Source records Start Marker

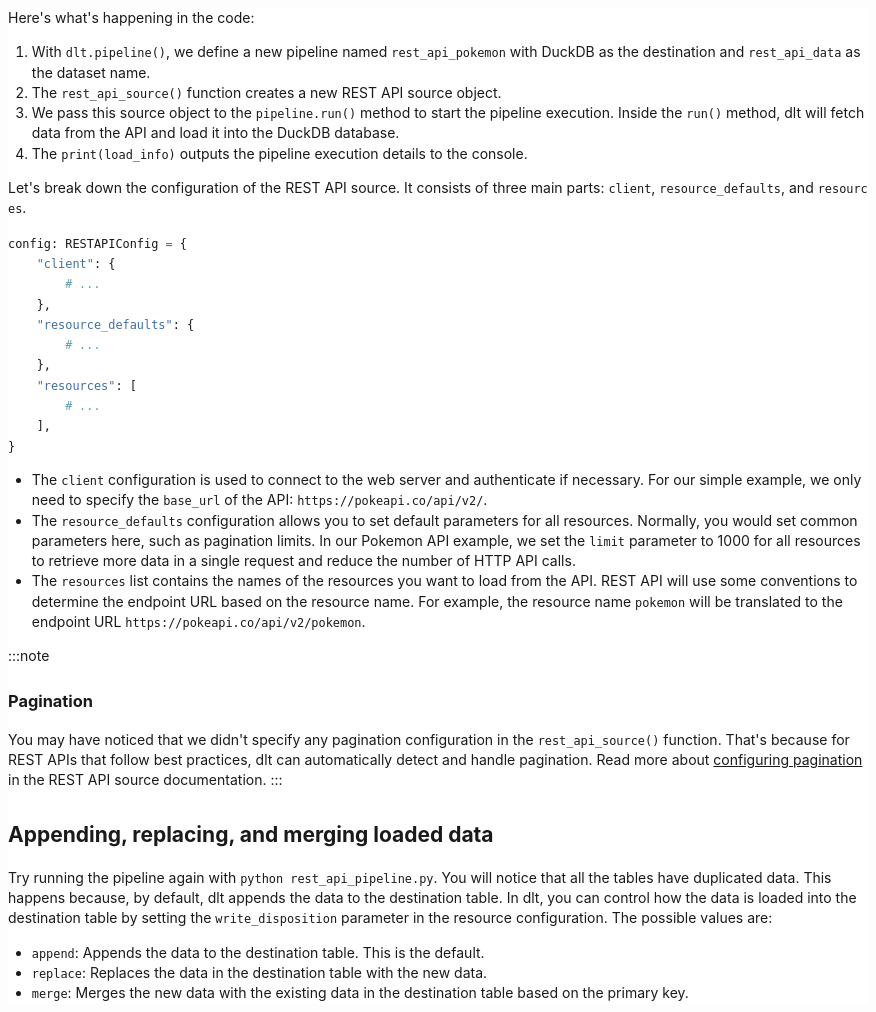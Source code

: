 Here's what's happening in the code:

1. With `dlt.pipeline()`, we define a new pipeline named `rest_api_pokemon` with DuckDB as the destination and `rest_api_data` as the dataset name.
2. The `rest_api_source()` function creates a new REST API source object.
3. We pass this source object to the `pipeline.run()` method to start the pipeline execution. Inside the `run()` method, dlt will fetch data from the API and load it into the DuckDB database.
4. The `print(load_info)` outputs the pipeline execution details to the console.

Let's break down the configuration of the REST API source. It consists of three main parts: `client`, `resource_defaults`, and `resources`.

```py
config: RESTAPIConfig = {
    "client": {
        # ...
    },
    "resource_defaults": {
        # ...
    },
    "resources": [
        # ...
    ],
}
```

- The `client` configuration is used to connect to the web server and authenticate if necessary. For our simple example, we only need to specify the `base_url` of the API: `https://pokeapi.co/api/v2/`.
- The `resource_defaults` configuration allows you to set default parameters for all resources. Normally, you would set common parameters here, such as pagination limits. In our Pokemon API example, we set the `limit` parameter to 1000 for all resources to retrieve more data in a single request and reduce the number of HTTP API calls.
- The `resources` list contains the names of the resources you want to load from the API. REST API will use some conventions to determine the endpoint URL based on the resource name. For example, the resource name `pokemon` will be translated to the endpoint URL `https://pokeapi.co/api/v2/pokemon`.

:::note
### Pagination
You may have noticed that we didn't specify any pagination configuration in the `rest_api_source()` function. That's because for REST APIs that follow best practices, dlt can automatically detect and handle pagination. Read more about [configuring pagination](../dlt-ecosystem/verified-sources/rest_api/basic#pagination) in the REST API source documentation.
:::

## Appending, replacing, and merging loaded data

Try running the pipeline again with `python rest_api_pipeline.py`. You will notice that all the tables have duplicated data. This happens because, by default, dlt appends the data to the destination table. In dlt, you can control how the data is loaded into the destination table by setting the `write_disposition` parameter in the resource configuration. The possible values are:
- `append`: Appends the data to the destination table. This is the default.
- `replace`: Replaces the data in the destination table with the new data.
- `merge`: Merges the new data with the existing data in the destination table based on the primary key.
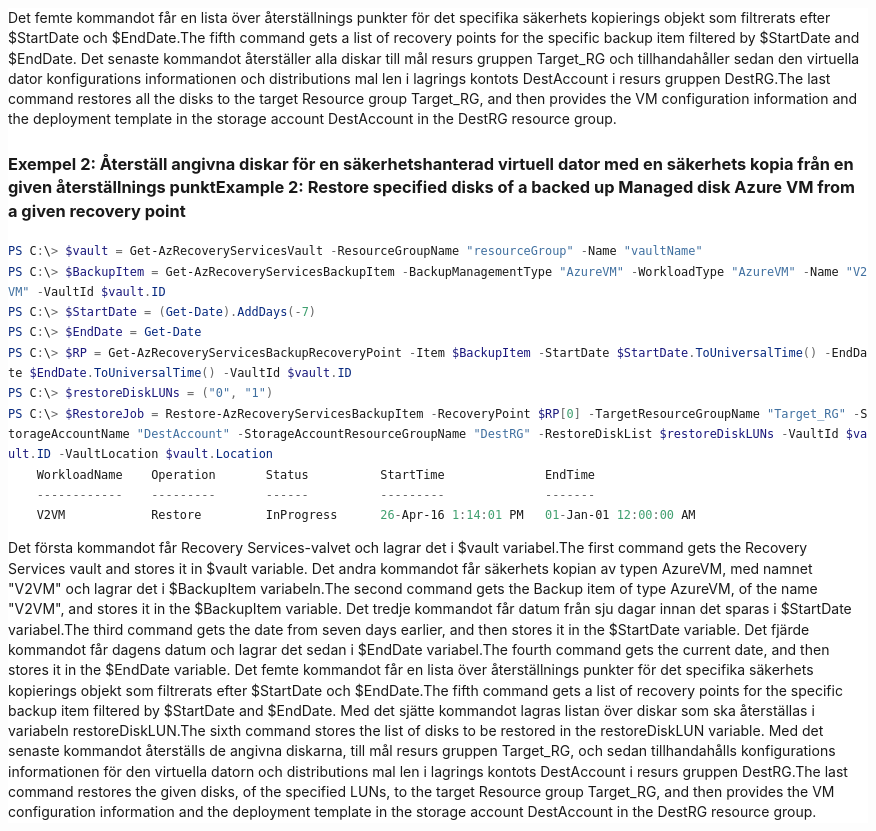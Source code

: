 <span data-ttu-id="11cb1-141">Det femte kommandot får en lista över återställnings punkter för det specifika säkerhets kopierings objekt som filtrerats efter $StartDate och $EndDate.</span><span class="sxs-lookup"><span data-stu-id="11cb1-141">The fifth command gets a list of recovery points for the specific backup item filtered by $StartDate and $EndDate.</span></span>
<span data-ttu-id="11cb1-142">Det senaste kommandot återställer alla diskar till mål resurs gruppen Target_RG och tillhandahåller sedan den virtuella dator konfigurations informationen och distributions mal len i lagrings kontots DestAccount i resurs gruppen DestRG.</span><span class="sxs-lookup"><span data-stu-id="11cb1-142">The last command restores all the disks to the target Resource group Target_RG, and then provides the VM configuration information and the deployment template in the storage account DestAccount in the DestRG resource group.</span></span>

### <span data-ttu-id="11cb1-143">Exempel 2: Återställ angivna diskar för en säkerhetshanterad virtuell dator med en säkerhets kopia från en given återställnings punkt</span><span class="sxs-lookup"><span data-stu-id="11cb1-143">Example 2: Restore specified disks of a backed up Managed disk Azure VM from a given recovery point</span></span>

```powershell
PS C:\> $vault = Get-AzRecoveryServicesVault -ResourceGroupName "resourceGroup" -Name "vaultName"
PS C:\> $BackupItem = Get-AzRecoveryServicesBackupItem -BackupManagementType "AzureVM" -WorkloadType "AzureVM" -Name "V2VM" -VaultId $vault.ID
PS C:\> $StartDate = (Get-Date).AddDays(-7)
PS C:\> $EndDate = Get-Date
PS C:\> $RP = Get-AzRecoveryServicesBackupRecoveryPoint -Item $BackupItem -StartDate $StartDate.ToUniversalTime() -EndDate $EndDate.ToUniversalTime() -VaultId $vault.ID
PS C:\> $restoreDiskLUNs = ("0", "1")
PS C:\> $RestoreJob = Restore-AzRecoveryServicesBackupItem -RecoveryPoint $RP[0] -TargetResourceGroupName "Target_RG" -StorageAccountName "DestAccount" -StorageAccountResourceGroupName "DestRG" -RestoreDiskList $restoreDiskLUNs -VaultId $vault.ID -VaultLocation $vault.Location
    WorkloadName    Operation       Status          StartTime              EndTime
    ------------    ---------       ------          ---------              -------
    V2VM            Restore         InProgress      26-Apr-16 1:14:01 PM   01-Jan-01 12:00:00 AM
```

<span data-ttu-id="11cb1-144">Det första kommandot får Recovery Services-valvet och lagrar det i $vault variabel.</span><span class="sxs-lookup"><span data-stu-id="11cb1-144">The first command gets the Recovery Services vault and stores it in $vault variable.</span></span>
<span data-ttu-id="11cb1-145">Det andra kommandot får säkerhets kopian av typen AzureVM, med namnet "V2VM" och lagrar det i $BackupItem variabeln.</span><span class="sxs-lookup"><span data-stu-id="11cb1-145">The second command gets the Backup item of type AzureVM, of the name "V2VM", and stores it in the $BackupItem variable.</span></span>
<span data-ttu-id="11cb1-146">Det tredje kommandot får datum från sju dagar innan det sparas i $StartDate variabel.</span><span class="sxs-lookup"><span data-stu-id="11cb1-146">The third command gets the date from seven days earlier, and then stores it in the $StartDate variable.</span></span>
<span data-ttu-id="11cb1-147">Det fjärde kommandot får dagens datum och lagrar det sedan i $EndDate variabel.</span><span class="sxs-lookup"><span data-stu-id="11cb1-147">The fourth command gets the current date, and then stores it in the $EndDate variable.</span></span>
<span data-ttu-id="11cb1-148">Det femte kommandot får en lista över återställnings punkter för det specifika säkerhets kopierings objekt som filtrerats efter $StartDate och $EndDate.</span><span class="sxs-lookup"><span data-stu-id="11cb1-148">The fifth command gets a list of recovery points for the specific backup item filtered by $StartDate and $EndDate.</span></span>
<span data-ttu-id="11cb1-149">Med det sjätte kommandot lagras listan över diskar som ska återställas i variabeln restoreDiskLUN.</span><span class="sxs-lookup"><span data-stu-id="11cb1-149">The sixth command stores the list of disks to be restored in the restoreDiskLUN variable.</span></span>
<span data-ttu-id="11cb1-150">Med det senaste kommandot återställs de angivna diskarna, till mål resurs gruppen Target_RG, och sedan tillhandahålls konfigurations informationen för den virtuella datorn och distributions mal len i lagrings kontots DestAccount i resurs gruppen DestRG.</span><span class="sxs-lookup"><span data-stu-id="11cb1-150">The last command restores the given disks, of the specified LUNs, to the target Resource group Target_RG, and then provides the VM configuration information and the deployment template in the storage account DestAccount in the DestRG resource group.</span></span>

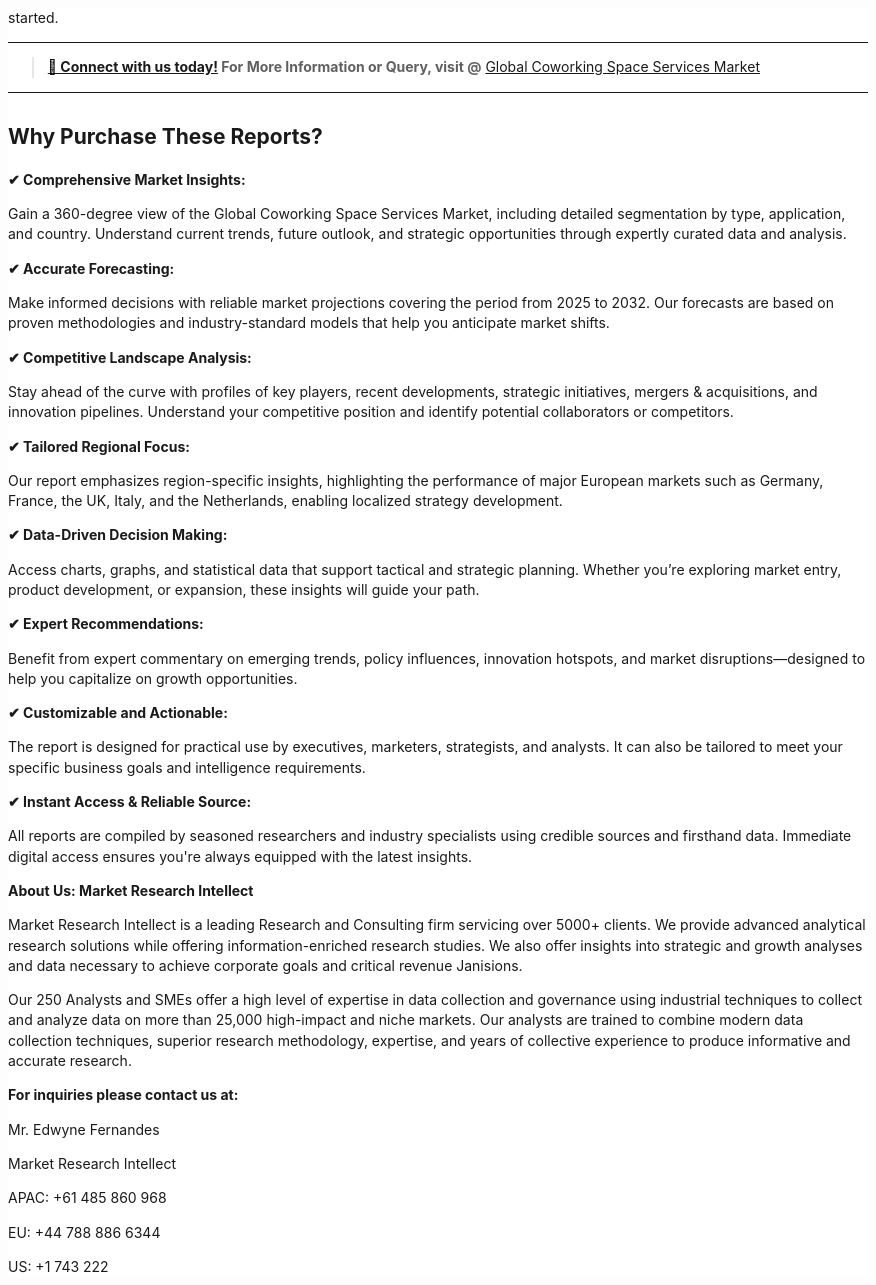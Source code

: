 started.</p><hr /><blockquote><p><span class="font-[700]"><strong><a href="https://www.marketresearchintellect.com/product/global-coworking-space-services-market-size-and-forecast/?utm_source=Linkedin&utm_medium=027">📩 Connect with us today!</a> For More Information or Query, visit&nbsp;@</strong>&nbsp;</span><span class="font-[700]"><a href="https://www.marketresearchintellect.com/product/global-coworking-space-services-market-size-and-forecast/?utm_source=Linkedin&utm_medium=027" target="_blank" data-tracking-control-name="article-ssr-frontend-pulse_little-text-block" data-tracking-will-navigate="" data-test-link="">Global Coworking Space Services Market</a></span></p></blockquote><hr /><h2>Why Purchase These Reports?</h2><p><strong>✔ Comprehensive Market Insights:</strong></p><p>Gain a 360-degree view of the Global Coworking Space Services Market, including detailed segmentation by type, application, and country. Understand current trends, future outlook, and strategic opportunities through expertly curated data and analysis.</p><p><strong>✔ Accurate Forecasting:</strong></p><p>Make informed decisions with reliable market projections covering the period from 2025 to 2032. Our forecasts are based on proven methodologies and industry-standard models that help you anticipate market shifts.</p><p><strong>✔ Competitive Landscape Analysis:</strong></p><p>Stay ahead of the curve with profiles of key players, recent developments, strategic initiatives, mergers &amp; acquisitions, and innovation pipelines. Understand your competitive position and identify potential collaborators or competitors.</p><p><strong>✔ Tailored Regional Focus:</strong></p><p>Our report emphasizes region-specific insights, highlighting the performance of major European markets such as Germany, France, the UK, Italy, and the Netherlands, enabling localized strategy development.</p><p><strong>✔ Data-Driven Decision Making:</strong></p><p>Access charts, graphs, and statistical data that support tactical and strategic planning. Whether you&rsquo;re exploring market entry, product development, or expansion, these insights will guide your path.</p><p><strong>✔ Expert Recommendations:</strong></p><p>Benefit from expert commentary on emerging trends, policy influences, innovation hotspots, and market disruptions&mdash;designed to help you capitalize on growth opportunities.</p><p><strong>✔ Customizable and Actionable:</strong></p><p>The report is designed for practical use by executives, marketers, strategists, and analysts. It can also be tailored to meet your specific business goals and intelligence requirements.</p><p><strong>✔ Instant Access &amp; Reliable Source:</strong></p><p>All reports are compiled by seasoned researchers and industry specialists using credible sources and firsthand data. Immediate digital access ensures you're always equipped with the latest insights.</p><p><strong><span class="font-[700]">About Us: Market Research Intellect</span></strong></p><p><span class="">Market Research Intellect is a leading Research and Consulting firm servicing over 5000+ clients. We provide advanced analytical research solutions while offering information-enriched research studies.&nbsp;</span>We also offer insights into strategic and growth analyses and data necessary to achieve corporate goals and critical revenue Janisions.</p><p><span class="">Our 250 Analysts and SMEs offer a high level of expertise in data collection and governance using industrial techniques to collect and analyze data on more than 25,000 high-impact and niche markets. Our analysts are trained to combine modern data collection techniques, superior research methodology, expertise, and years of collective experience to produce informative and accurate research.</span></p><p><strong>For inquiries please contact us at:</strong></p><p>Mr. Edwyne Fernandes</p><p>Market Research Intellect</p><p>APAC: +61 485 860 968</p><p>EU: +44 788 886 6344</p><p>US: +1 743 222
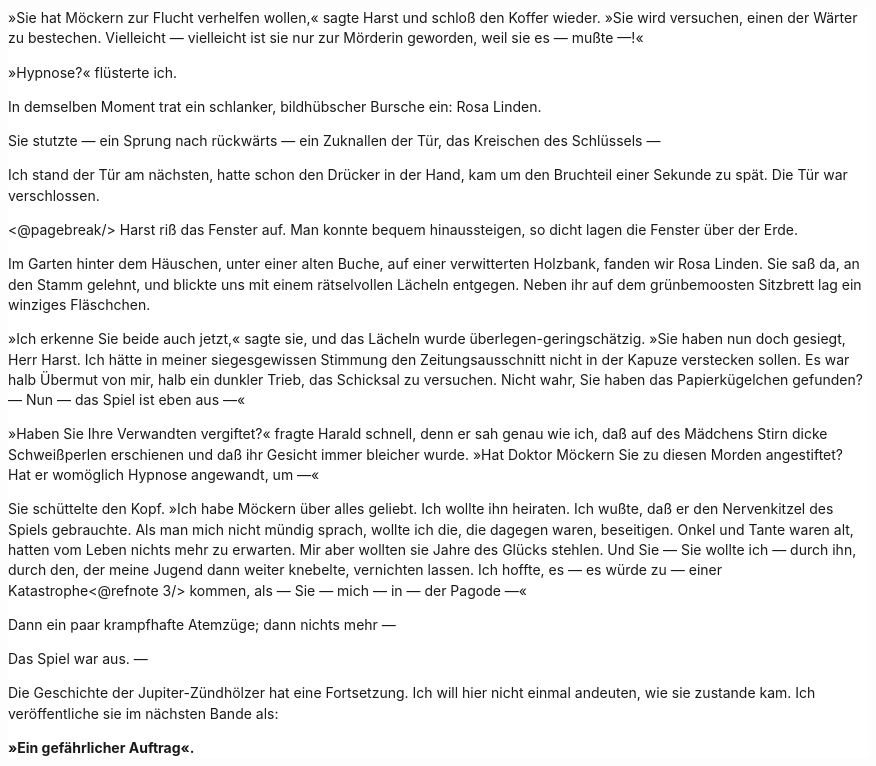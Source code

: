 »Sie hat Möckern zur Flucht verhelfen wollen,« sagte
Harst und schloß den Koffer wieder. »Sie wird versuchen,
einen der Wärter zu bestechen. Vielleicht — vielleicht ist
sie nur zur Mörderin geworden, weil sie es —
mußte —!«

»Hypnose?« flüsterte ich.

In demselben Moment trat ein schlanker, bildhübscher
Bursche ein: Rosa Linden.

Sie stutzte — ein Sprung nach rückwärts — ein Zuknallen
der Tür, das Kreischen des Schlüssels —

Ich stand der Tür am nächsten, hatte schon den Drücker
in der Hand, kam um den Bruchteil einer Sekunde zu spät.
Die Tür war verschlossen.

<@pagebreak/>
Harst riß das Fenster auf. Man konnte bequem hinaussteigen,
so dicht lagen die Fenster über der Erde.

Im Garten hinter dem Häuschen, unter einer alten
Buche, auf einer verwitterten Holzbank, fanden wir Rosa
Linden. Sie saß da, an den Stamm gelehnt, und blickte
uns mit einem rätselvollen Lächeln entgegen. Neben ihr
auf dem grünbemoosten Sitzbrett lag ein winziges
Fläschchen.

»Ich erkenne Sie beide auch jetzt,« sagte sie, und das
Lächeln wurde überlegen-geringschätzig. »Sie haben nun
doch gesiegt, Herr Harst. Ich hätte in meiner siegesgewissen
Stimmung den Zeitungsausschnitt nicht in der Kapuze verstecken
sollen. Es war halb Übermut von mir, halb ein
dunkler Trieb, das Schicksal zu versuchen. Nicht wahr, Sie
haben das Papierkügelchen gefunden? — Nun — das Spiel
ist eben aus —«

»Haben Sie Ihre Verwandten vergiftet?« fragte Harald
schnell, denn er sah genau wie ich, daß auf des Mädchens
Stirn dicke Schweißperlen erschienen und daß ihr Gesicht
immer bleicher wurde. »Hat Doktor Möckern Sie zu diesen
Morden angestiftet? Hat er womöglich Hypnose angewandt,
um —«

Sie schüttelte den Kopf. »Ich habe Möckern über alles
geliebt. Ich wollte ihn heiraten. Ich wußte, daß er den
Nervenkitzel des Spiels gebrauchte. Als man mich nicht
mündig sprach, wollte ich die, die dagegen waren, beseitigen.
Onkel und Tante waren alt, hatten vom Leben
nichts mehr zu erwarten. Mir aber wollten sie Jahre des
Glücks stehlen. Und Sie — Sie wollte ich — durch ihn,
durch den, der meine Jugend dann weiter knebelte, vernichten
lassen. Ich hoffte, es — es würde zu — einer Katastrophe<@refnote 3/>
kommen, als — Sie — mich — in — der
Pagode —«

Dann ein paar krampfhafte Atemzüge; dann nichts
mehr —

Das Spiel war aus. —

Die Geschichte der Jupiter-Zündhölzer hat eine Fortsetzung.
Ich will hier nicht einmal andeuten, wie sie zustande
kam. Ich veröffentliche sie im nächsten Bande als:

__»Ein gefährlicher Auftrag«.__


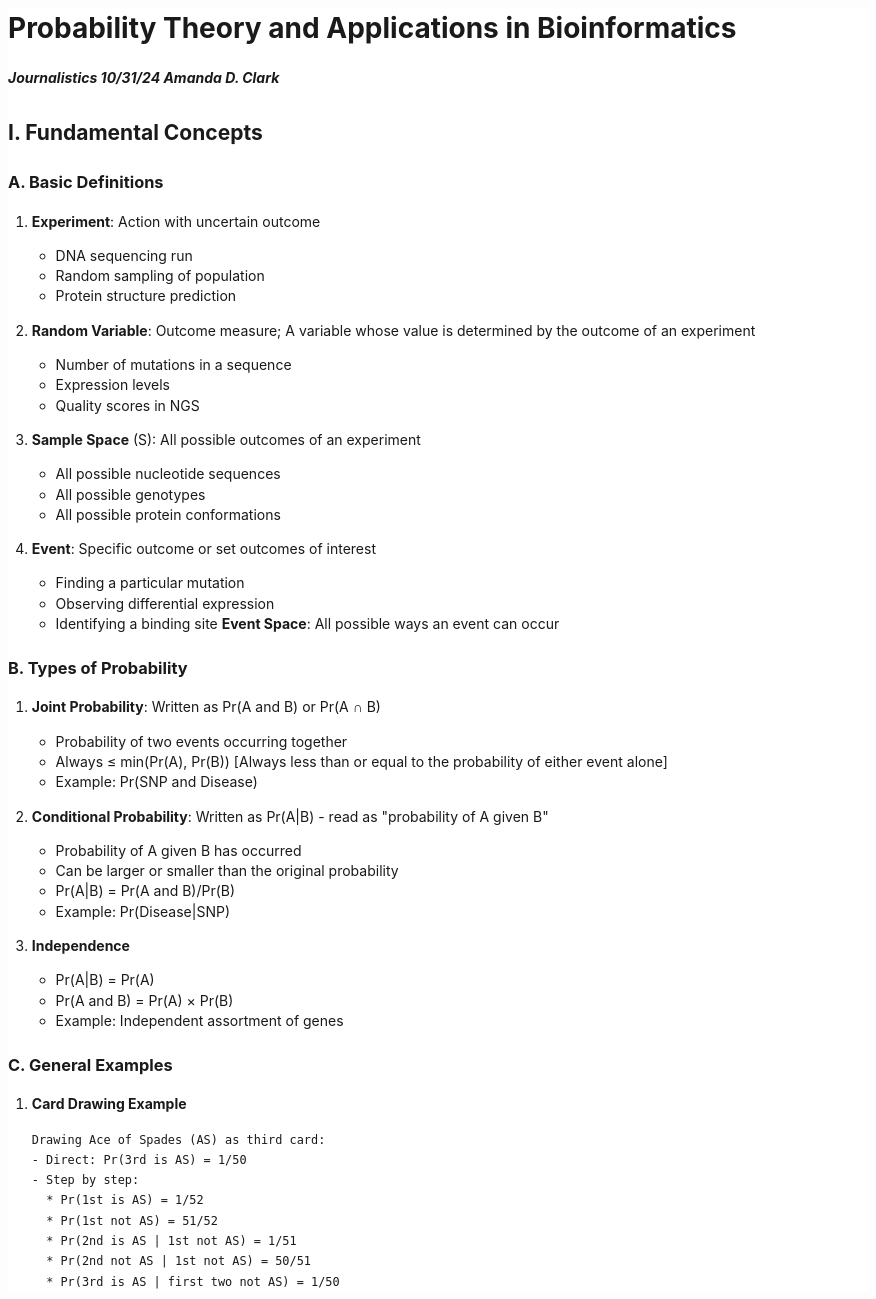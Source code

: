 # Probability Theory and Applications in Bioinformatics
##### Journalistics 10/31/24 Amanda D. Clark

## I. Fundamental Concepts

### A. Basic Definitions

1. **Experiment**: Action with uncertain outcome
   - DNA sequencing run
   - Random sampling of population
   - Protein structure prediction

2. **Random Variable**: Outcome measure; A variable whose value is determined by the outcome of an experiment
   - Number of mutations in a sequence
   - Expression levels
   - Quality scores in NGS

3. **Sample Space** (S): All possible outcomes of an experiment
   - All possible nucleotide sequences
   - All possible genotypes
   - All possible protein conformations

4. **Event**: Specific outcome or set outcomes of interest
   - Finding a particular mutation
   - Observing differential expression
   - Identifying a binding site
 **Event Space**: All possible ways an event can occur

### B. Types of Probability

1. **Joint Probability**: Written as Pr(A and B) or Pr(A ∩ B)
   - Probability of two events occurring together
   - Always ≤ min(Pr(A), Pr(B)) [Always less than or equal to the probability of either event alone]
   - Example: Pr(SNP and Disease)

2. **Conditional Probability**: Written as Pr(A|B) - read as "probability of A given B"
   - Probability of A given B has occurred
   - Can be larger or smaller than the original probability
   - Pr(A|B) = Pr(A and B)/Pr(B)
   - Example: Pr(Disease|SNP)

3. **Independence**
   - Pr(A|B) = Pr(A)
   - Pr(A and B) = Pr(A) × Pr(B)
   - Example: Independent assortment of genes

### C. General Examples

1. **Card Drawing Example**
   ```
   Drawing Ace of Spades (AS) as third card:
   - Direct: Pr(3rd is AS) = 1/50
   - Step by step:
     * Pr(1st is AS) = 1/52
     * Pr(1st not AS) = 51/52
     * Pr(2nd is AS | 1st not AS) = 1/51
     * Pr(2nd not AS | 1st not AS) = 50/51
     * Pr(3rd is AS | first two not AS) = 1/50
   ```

Source records End Marker

• [Action item]: Give back the material exactly as written, from its first line to the line that contains "API source object.", and leave out the pictures.

• [Task answer]:
Source code

: Here's what's happening in the code:

1. With `dlt.pipeline()`, we define a new pipeline named `rest_api_pokemon` with DuckDB as the destination and `rest_api_data` as the dataset name.
2. The `rest_api_source()` function creates a new REST API source object.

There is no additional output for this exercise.